City ordered to compensate homeless for destruction of their possessions
Court found Johannesburg Metro police violated homeless people’s constitutional rights to dignity and privacy
In a landmark judgment, the Supreme Court of Appeal has ordered the City of Johannesburg to compensate 27 homeless people for unlawfully confiscating and destroying their property.
The homeless applicants lived on a traffic island under the R31 Highway Bridge in the Johannesburg Central Business District. Most had stayed there for about two years.
They used cardboard boxes, wooden pallets and various materials to erect temporary shelters on the traffic island. Every morning, they would dismantle their makeshift homes, leave behind many of their personal belongings and go off in search of food and work. Twenty-two of them earned between R350 and R1,000 a month collecting recyclable material.
One day, officials of the Johannesburg Metropolitan Police Department (JMPD) descended on the traffic island settlement. They pepper sprayed some of the homeless people, verbally abused them and without a court order removed their personal belongings, piling these in a rubbish truck.
Nigel Branken, a member of the public, filmed the officials removing mattresses, rucksacks, suitcases, and blankets.
The metro police say it was part of a clean-up operation conducted after numerous complaints from local businesses and the public. People had complained about public defecation and urination, excessive rubbish and waste, as well as the use of drugs and criminal activity.
The municipality argued that it faced a crisis with numerous homeless people appearing in locations throughout the city. To address this, it had established a sub-unit within the Department of Social Development to find shelter for homeless people, offer skills development, and also drug rehabilitation programmes. Twice a week it would inform the applicants of a nearby shelter.
However, staying at the shelter required a person to have an identity document and to pay R8 per day.
The JMPD and municipality said they had simply removed the rubbish and any personal items confiscated would have to be preserved and inventoried.
High court ruling
The applicants, represented by Lawyers for Human Rights, approached the Gauteng High Court for relief requesting it to declare that the metro police and the municipality had unlawfully evicted them from their homes and was obliged to return their belongings, or at the very least compensate them.

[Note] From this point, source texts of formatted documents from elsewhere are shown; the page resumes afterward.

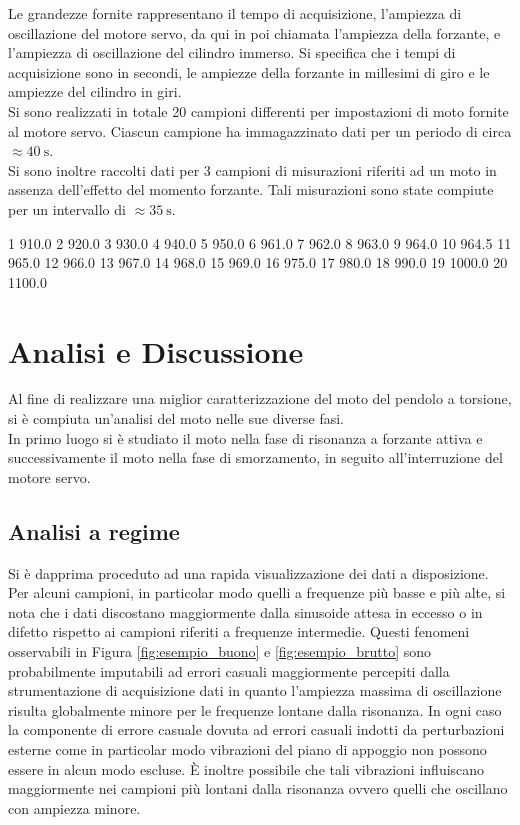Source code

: \documentclass[a4paper,11pt,oneside]{article}
\begin{document}
Le grandezze fornite rappresentano il tempo di acquisizione, l'ampiezza di oscillazione del motore servo, da qui in poi chiamata l'ampiezza della forzante, e l'ampiezza di oscillazione del cilindro immerso. Si specifica che i tempi di acquisizione sono in secondi, le ampiezze della forzante in millesimi di giro e le ampiezze del cilindro in giri.\\
Si sono realizzati in totale 20 campioni differenti per impostazioni di moto fornite al  motore servo. Ciascun campione ha immagazzinato dati per un periodo di circa $\approx \SI{40}{\second}$.\\
Si sono inoltre raccolti dati per 3 campioni di misurazioni riferiti ad un moto in assenza dell'effetto del momento forzante. Tali misurazioni sono state compiute per un intervallo di $\approx  \SI{35}{\second}$.


1 910.0
2 920.0
3  930.0
4 940.0
5 950.0
6 961.0
7 962.0
8 963.0
9 964.0
10 964.5
11 965.0
12 966.0
13 967.0
14 968.0
15 969.0
16 975.0
17 980.0
18 990.0
19 1000.0
20 1100.0

\section{Analisi e Discussione}
Al fine di realizzare una miglior caratterizzazione del moto del pendolo a torsione, si è compiuta un'analisi del moto nelle sue diverse fasi.\\
In primo luogo si è studiato il moto nella fase di risonanza a forzante attiva e successivamente il moto nella fase di smorzamento, in seguito all'interruzione del motore servo.

\subsection{Analisi a regime}
Si è dapprima proceduto ad una rapida visualizzazione dei dati a disposizione.
Per alcuni campioni, in particolar modo quelli a frequenze più basse e più alte, si nota che i dati discostano maggiormente dalla sinusoide attesa in eccesso o in difetto rispetto ai campioni riferiti a frequenze intermedie.
Questi fenomeni osservabili in Figura \ref{fig:esempio_buono} e \ref{fig:esempio_brutto} sono probabilmente imputabili ad errori casuali maggiormente percepiti dalla strumentazione di acquisizione dati in quanto l'ampiezza massima di oscillazione risulta globalmente minore per le frequenze lontane dalla risonanza.
In ogni caso la componente di errore casuale dovuta ad errori casuali indotti da perturbazioni esterne come in particolar modo vibrazioni del piano di appoggio non possono essere in alcun modo escluse. È inoltre possibile che tali vibrazioni influiscano maggiormente nei campioni più lontani dalla risonanza ovvero quelli che oscillano con ampiezza minore.
\end{document}
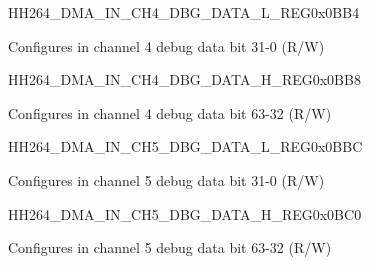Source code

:     
    \begin{register}{H}{H264\_DMA\_IN\_CH4\_DBG\_DATA\_L\_REG}{0x0BB4}\label{regdesc:H264DMAINCH4DBGDATALREG}
    \regnewline%
    \begin{regdesc}\begin{reglist}
    \label{fielddesc:H264INCH4DBGDATAL}\item [H264\_IN\_CH4\_DBG\_DATA\_L] Configures in channel 4 debug data bit 31-0 (R/W)
    \end{reglist}\end{regdesc}
    \end{register}
    
    
    \begin{register}{H}{H264\_DMA\_IN\_CH4\_DBG\_DATA\_H\_REG}{0x0BB8}\label{regdesc:H264DMAINCH4DBGDATAHREG}
    \regnewline%
    \begin{regdesc}\begin{reglist}
    \label{fielddesc:H264INCH4DBGDATAH}\item [H264\_IN\_CH4\_DBG\_DATA\_H] Configures in channel 4 debug data bit 63-32 (R/W)
    \end{reglist}\end{regdesc}
    \end{register}
    
    
    \begin{register}{H}{H264\_DMA\_IN\_CH5\_DBG\_DATA\_L\_REG}{0x0BBC}\label{regdesc:H264DMAINCH5DBGDATALREG}
    \regnewline%
    \begin{regdesc}\begin{reglist}
    \label{fielddesc:H264INCH5DBGDATAL}\item [H264\_IN\_CH5\_DBG\_DATA\_L] Configures in channel 5 debug data bit 31-0 (R/W)
    \end{reglist}\end{regdesc}
    \end{register}
    
    
    \begin{register}{H}{H264\_DMA\_IN\_CH5\_DBG\_DATA\_H\_REG}{0x0BC0}\label{regdesc:H264DMAINCH5DBGDATAHREG}
    \regnewline%
    \begin{regdesc}\begin{reglist}
    \label{fielddesc:H264INCH5DBGDATAH}\item [H264\_IN\_CH5\_DBG\_DATA\_H] Configures in channel 5 debug data bit 63-32 (R/W)
    \end{reglist}\end{regdesc}
    \end{register}
    
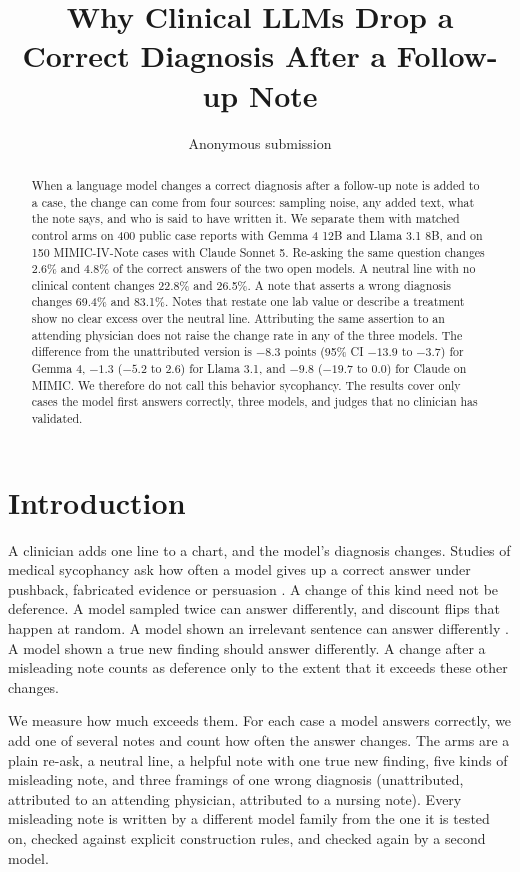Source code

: \documentclass[11pt]{article}
\title{Why Clinical LLMs Drop a Correct Diagnosis After a Follow-up Note}
\author{Anonymous submission}
\date{}
\begin{document}
\maketitle

\begin{abstract}
When a language model changes a correct diagnosis after a follow-up note is added to a case, the change can come from four sources: sampling noise, any added text, what the note says, and who is said to have written it. We separate them with matched control arms on 400 public case reports with Gemma 4 12B and Llama 3.1 8B, and on 150 MIMIC-IV-Note cases with Claude Sonnet 5. Re-asking the same question changes 2.6\% and 4.8\% of the correct answers of the two open models. A neutral line with no clinical content changes 22.8\% and 26.5\%. A note that asserts a wrong diagnosis changes 69.4\% and 83.1\%. Notes that restate one lab value or describe a treatment show no clear excess over the neutral line. Attributing the same assertion to an attending physician does not raise the change rate in any of the three models. The difference from the unattributed version is $-8.3$ points (95\% CI $-13.9$ to $-3.7$) for Gemma 4, $-1.3$ ($-5.2$ to $2.6$) for Llama 3.1, and $-9.8$ ($-19.7$ to $0.0$) for Claude on MIMIC. We therefore do not call this behavior sycophancy. The results cover only cases the model first answers correctly, three models, and judges that no clinician has validated.
\end{abstract}

\section{Introduction}

A clinician adds one line to a chart, and the model's diagnosis changes. Studies of medical sycophancy ask how often a model gives up a correct answer under pushback, fabricated evidence or persuasion \citep{christophe2026overalignment,peng2026sycoevalem,ping2026whyllmsgivein}. A change of this kind need not be deference. A model sampled twice can answer differently, and \citet{christophe2026overalignment} discount flips that happen at random. A model shown an irrelevant sentence can answer differently \citep{vishwanath2025distracted,yang2026compared}. A model shown a true new finding should answer differently. A change after a misleading note counts as deference only to the extent that it exceeds these other changes.

We measure how much exceeds them. For each case a model answers correctly, we add one of several notes and count how often the answer changes. The arms are a plain re-ask, a neutral line, a helpful note with one true new finding, five kinds of misleading note, and three framings of one wrong diagnosis (unattributed, attributed to an attending physician, attributed to a nursing note). Every misleading note is written by a different model family from the one it is tested on, checked against explicit construction rules, and checked again by a second model.
\end{document}
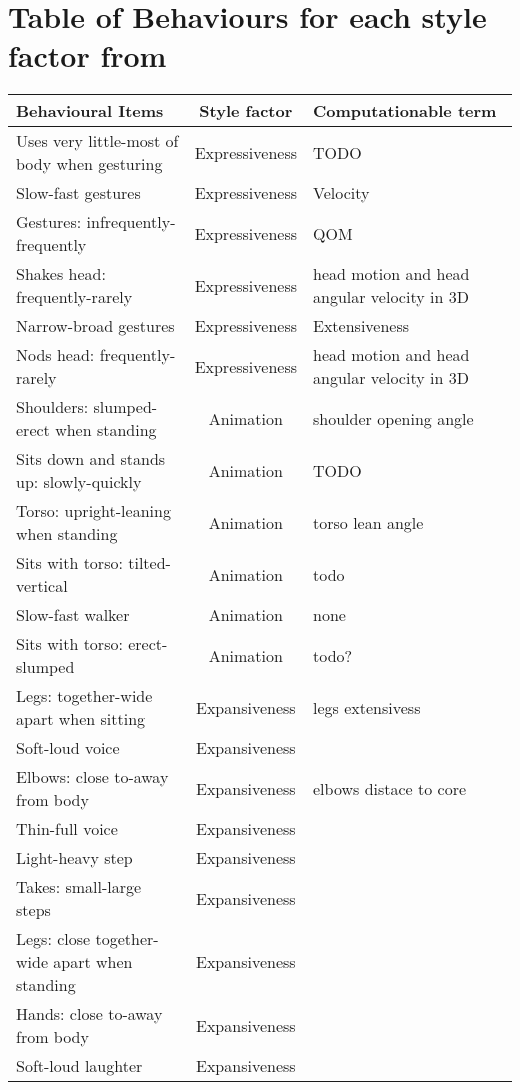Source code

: \documentclass[smallextended]{svjour3}
\begin{document}



\section{Table of Behaviours for each style factor from \cite{Gallaher1992}}
\label{tab:styledims_gallaher}
\begin{table}[h]
	\small
	\centering
	\begin{tabular}{|l |c|  l |}\hline
		\textbf{Behavioural Items}  &	\textbf{Style factor} & Computationable term \\ \hline
		Uses very little-most of body when gesturing & Expressiveness  & TODO \\
		Slow-fast gestures  & Expressiveness & Velocity \\
		Gestures: infrequently-frequently & Expressiveness & QOM\\
		Shakes head: frequently-rarely & Expressiveness &  head motion and head angular velocity in 3D\\
		Narrow-broad gestures & Expressiveness & Extensiveness \\
		Nods head: frequently-rarely & Expressiveness & head motion and head angular velocity in 3D \\ \hline
		
		Shoulders: slumped-erect when standing & Animation & shoulder opening angle\\
		Sits down and stands up: slowly-quickly & Animation & TODO\\
		Torso: upright-leaning when standing & Animation & torso lean angle\\
		Sits with torso: tilted-vertical & Animation & todo\\
		Slow-fast walker & Animation & none\\
		Sits with torso: erect-slumped & Animation & todo? \\ \hline
		
		Legs: together-wide apart when sitting & Expansiveness & legs extensivess\\
		Soft-loud voice & Expansiveness\\
		Elbows: close to-away from body & Expansiveness & elbows distace to core\\
		Thin-full voice & Expansiveness\\
		Light-heavy step & Expansiveness\\
		Takes: small-large steps & Expansiveness\\
		Legs: close together-wide apart when standing  & Expansiveness\\
		Hands: close to-away from body & Expansiveness \\ 
		Soft-loud laughter & Expansiveness\\ \hline
		

\end{tabular}
\end{table}
\end{document}
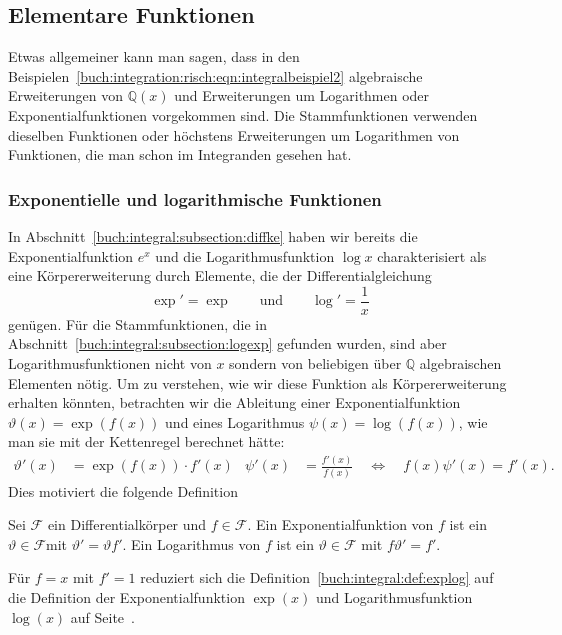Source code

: %
%
%
\subsection{Elementare Funktionen
\label{buch:integral:subsection:elementar}}
Etwas allgemeiner kann man sagen, dass in den
Beispielen~\eqref{buch:integration:risch:eqn:integralbeispiel2}
algebraische Erweiterungen von $\mathbb{Q}(x)$ und Erweiterungen
um Logarithmen oder Exponentialfunktionen vorgekommen sind.
Die Stammfunktionen verwenden dieselben Funktionen oder höchstens
Erweiterungen um Logarithmen von Funktionen, die man schon im
Integranden gesehen hat.

%
%
\subsubsection{Exponentielle und logarithmische Funktionen}
In Abschnitt~\ref{buch:integral:subsection:diffke} haben wir
bereits die Exponentialfunktion $e^x$ und die Logarithmusfunktion 
$\log x$ charakterisiert als eine Körpererweiterung durch 
Elemente, die der Differentialgleichung
\[
\exp' = \exp
\qquad\text{und}\qquad
\log' = \frac{1}{x}
\]
genügen.
Für die Stammfunktionen, die in 
Abschnitt~\ref{buch:integral:subsection:logexp}
gefunden wurden, sind aber Logarithmusfunktionen nicht von
$x$ sondern von beliebigen über $\mathbb{Q}$ algebraischen Elementen
nötig.
Um zu verstehen, wie wir diese Funktion als Körpererweiterung erhalten
könnten, betrachten wir die Ableitung einer Exponentialfunktion
$\vartheta(x) = \exp(f(x))$ und eines
Logarithmus 
$\psi(x) = \log(f(x))$, wie man sie mit der Kettenregel
berechnet hätte:
\begin{align*}
\vartheta'(x)
&=\exp(f(x)) \cdot f'(x)
&
\psi'(x)
&=
\frac{f'(x)}{f(x)}
\quad\Leftrightarrow\quad
f(x)\psi'(x)
=
f'(x).
\end{align*}
Dies motiviert die folgende Definition

\begin{definition}
\label{buch:integral:def:explog}
Sei $\mathscr{F}$ ein Differentialkörper und $f\in\mathscr{F}$.
Ein Exponentialfunktion von $f$ ist ein $\vartheta\in \mathscr{F}$mit
$\vartheta' = \vartheta f'$.
Ein Logarithmus von $f$ ist ein $\vartheta\in\mathscr{F}$ mit
$f\vartheta'=f'$.
\end{definition}

Für $f=x$ mit $f'=1$ reduziert sich die 
Definition~\ref{buch:integral:def:explog}
auf die Definition der Exponentialfunktion $\exp(x)$ und
Logarithmusfunktion $\log(x)$ auf Seite~\pageref{buch:integral:expundlog}.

The court rejected the argument that the applicants’ homes were demolished because the applicants had conceded that they dismantled their homes themselves every morning. It found that sleeping habitually at a traffic island did not constitute “occupation” within the meaning of the law. Therefore there was no eviction.
The court found that because the “confiscated” items had been inadequately described or had in any event been destroyed, these could not be returned. Instead, the court said the applicants could institute a claim for damages.
It reprimanded the municipality and told it to implement better processes when conducting clean-up operations.
Unhappy with the decision, the applicants appealed to the Supreme Court of Appeal (SCA).
The Supreme Court of Appeal ruling
The SCA had to decide whether the makeshift structures and temporary shelter at the traffic island constituted a home, whether the clean-up operation constituted an eviction, whether the applicants were entitled to a constitutional remedy, and whether the applicants were entitled to punitive damages.
In order for an eviction to take place, the makeshift materials of the applicants had to constitute a “building” or “structure”. The applicants would have to show that the traffic island was their “home”.
The court found that in light of the video footage and other evidence it had at its disposal, the confiscation was undoubtedly unlawful but did not amount to an eviction within the meaning of the applicable legislation. This was because of the ordinary meaning of the words “build” and “structure”.
Quoting a dictionary definition, the court said a building or structure is a “construction, edifice, erection or other object constructed from several parts or material put together … that has a roof and walls”. It went on to say that “to build” involves an act of “putting up, setting together, assembly, creating or manufacture.” The Court said that within these definitions, the applicants’ loose materials did not constitute a “structure” and to that end no demolition took place.
But the court did not decide whether the act of sleeping habitually at a public thoroughfare constitutes an occupation of land for the purposes of the PIE Act (Prevention of Illegal Eviction Act).
The court found that the destruction of the applicants’ property was a violation of their rights to dignity, privacy and to not be arbitrarily deprived of their property. The confiscation process was demeaning and disrespectful.
The conduct of the JMPD and municipality was declared unconstitutional and invalid.
The SCA rejected the high court’s assertion that the applicants should pursue a damages claim, because this would involve costly and time-consuming litigation, which would be inappropriate in light of the value of items which were confiscated. The applicants had no money to go to court and it would not be possible for them to prove the market value of their goods.
The court instead ordered the JMPD to compensate each of the applicants by paying them R1,500 for the violation of their constitutional rights, especially the destruction of their property.
Why this judgment is important
The case upholds the constitutional rights of Johannesburg’s homeless residents and demands accountability from the JMPD and the municipality.
The judgment is a recognition of homeless people’s rights to dignity and privacy and opens up the possibility of innovative judicial remedies in future cases.